3/ “Venezuela’da heyulaya dönüşen hayalet” (Süreyya Su, t24, 03 Şubat 2019)

Durumu kısaca değerlendirmek ve devrimci duruş açısından şunları söyleyebiliyorum:

  1. Elbette Trump ve çıkarlarını temsil ettiği petrol ve silah tekellerinin ülkeye her türlü müdahelesine karşıyız. ABD’nin Venezuela politikasına karşıyız.

  2. Yüklendiği işin altından kalkabilecek çapta olup olmamasından, daralan sosyal tabanından, politik hatalarından, kapitalist ilişkinin kendisini sorgulamamasından, Recep’le aşırı fingirdeşmesinden bağımsız olarak Maduro’yu destekliyoruz. Ayrıca nerede, ne yanlış yaptığı, ‘ne yapsa daha iyi olurdu’yu bugün tartışmanın yanlış olduğunu düşünüyoruz.

  3. Türkiye’nin ilerici güçleriyle dayanışmak yerine Recep’le fingirdeşmeyi seçmesi bizim onunla dayanışmamızı engellemez. Onunla dayanışmamız onun aleyhimize olan tavrıyla ilgili değildir. Dayanışanın dayanışması dayanışılanın davranışıyla ilgili değildir. Devrimci dayanışma karşılıklı olabilir, olmayabilir. Onun bizimle devrimci dayanışma göstermiyor olması onun bileceği iş, bizim onunla devrimci dayanışma gösteriyor olmamız bizim bileceğimiz iş… Elbette karşılıklı olmasını isterdik.

  4. ABD ambargosu karşısında uluslararası kredisini korumak için Maduro’nun Türkiye’ye ve Birleşik Arap Emirlikleri’ne geçen yıl 73 ton altın sattığı kesin gözüküyor. Bu ticarete de “denize düşen yılana sarılır” diyelim.

  5. Öte yandan ABD’nin dünyada gerileyen hegemonyası Ortadoğu’da bölge güçlerine bir politik manevra alanı açıyor. Ama bu alan sadece “mızıkçılık” yapmalarına izin verilen bir alandır, çünkü siyasi varlıklarının devamı dün olduğu gibi bugün de ABD politikasına bağlıdır. Bugün dünyada 4-5 milyar insanın küfürlerine alışık olan ABD için bölgedeki bir müteffikinin “mızıkçılığı” dış politikalarının oluşmasına etki etmez, “mızıkçılık” oyunun kurallarını da değiştirmez. Recep biraz altın karşılığında sadece “mızıkçılık” alanını genişletti, bölgeden çıktı, Latin Amerika “fırsatına” da bulaştı, o kadar… Bu tür mızıkçılığa anti-emperyalist bir demagojinin eşlik etmesi iç propaganda amaçlıdır, bu demagojiye bunun ötesinde bir amaç yüklemek için milliyetçi, sosyal demokrat vb. olmak gerekir.

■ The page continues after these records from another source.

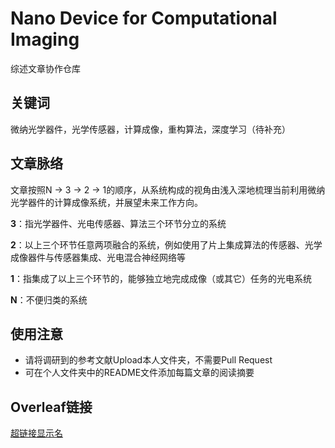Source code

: # Nano Device for Computational Imaging
综述文章协作仓库

## 关键词
微纳光学器件，光学传感器，计算成像，重构算法，深度学习（待补充）

## 文章脉络
文章按照N $\to$ 3 $\to$ 2 $\to$ 1的顺序，从系统构成的视角由浅入深地梳理当前利用微纳光学器件的计算成像系统，并展望未来工作方向。

**3**：指光学器件、光电传感器、算法三个环节分立的系统

**2**：以上三个环节任意两项融合的系统，例如使用了片上集成算法的传感器、光学成像器件与传感器集成、光电混合神经网络等

**1**：指集成了以上三个环节的，能够独立地完成成像（或其它）任务的光电系统

**N**：不便归类的系统

## 使用注意
+ 请将调研到的参考文献Upload本人文件夹，不需要Pull Request
+ 可在个人文件夹中的README文件添加每篇文章的阅读摘要

## Overleaf链接
[超链接显示名](www.baidu.com)
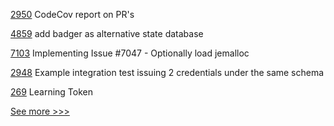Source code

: 
[2950](https://github.com/hyperledger/aries-cloudagent-python/pull/2950) CodeCov report on PR's

[4859](https://github.com/hyperledger/fabric/pull/4859) add badger as alternative state database

[7103](https://github.com/hyperledger/besu/pull/7103) Implementing Issue #7047 - Optionally load jemalloc

[2948](https://github.com/hyperledger/aries-cloudagent-python/pull/2948) Example integration test issuing 2 credentials under the same schema

[269](https://github.com/hyperledger-labs/hyperledger-labs.github.io/pull/269) Learning Token


[See more >>>](https://start-here.hyperledger.org/pull-requests)
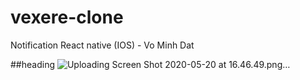 # vexere-clone
Notification React native (IOS) - Vo Minh Dat

##heading 
![Uploading Screen Shot 2020-05-20 at 16.46.49.png…]()


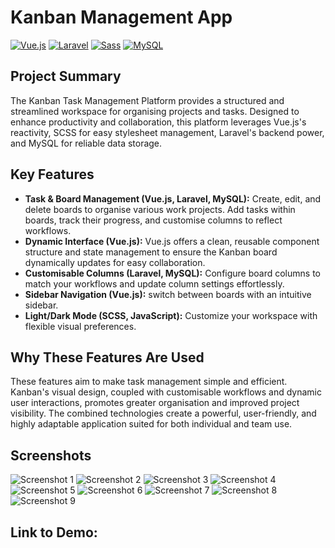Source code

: # Kanban Management App

[![Vue.js](https://img.shields.io/badge/-Vue.js-4FC08D?style=flat-square&logo=vue.js&logoColor=white)](https://vuejs.org)
[![Laravel](https://img.shields.io/badge/-Laravel-FF2D20?style=flat-square&logo=laravel&logoColor=white)](https://laravel.com)
[![Sass](https://img.shields.io/badge/-Sass-CC6699?style=flat-square&logo=sass&logoColor=white)](https://sass-lang.com)
[![MySQL](https://img.shields.io/badge/-MySQL-4479A1?style=flat-square&logo=mysql&logoColor=white)](https://www.mysql.com)

## Project Summary

The Kanban Task Management Platform provides a structured and streamlined workspace for organising projects and tasks. Designed to enhance productivity and collaboration, this platform leverages Vue.js's reactivity,  SCSS for easy stylesheet management, Laravel's backend power, and MySQL for reliable data storage.

## Key Features 

* **Task & Board Management (Vue.js, Laravel, MySQL):** Create, edit, and delete boards to organise various work projects. Add tasks within boards, track their progress, and customise columns to reflect workflows.
* **Dynamic Interface (Vue.js):** Vue.js offers a clean, reusable component structure and state management to ensure the Kanban board dynamically updates for easy collaboration.
* **Customisable Columns (Laravel, MySQL):** Configure board columns to match your workflows and update column settings effortlessly.
* **Sidebar Navigation (Vue.js):** switch between boards with an intuitive sidebar.
* **Light/Dark Mode (SCSS, JavaScript):** Customize your workspace with flexible visual preferences.


## Why These Features Are Used

These features aim to make task management simple and efficient. Kanban's visual design, coupled with customisable workflows and dynamic user interactions, promotes greater organisation and improved project visibility.  The combined technologies create a powerful, user-friendly, and highly adaptable application suited for both individual and team use.

## Screenshots
![Screenshot 1](./screenshots/kanban1.png)
![Screenshot 2](./screenshots/kanban2.png)
![Screenshot 3](./screenshots/kanban3.png)
![Screenshot 4](./screenshots/kanban4.png)
![Screenshot 5](./screenshots/kanban5.png)
![Screenshot 6](./screenshots/kanban6.png)
![Screenshot 7](./screenshots/kanban7.png)
![Screenshot 8](./screenshots/kanban8.png)
![Screenshot 9](./screenshots/kanban9.png)

## Link to Demo:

  6. Kapitalist Venezuela’nın en büyük tarihsel talihsizliği petrolüdür. Petrol, ABD için tüm diğer ülkeler için olduğundan daha hayati bir ihtiyaçtır. Bir numaralı ihtiyaçtır. Kapitalist ekonominin ve toplumun maddi altyapısı bir kez öyle kurulmuş. Kaldı ki ABD’de petrol tekelleriyle silah tekelleri iktidar blokunun en güçlü bileşenleridir. Kapitalist Venezuela talihsizdir, hem gözü dönmüş aç aslanın dibinde oturacaksın, hem de taze kuzu etini ona vermeyeceksin. Çoğunu versen yine yetmez, hepsini ister. Zor iş…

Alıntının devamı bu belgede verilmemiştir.